*YOUR OBJECTIVE:*
The expected answer is every line from the material below that has the word "программы".

*DATA FOR PROCESSING:*
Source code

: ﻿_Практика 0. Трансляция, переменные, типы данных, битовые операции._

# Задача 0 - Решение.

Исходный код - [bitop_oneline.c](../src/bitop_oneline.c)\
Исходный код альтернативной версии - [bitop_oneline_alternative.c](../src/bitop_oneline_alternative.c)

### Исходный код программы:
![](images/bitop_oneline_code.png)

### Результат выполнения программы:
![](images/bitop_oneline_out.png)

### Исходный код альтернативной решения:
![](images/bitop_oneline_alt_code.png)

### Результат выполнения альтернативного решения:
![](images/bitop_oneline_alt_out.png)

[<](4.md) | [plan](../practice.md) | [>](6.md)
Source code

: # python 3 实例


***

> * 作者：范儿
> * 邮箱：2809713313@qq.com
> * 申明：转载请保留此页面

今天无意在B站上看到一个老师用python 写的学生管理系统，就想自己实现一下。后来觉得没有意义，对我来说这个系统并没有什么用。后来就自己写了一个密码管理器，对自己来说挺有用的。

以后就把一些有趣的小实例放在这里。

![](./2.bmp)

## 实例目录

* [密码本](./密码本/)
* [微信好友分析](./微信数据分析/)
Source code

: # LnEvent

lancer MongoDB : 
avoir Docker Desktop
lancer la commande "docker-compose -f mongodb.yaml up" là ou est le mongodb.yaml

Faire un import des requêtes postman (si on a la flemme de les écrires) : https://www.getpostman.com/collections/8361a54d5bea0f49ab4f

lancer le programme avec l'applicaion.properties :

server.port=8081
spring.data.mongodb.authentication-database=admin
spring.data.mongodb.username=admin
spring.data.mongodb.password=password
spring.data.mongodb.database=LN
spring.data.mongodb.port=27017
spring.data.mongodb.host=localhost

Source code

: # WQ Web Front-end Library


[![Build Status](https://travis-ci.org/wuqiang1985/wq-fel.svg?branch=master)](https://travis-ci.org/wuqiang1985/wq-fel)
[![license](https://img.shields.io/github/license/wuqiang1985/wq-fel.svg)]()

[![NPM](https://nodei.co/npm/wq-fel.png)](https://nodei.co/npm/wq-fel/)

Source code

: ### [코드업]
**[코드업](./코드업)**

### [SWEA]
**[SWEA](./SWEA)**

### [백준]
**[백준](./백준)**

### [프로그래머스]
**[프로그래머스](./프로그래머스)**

*SOLUTION TO THE PROBLEM:*
### Исходный код программы:
### Результат выполнения программы:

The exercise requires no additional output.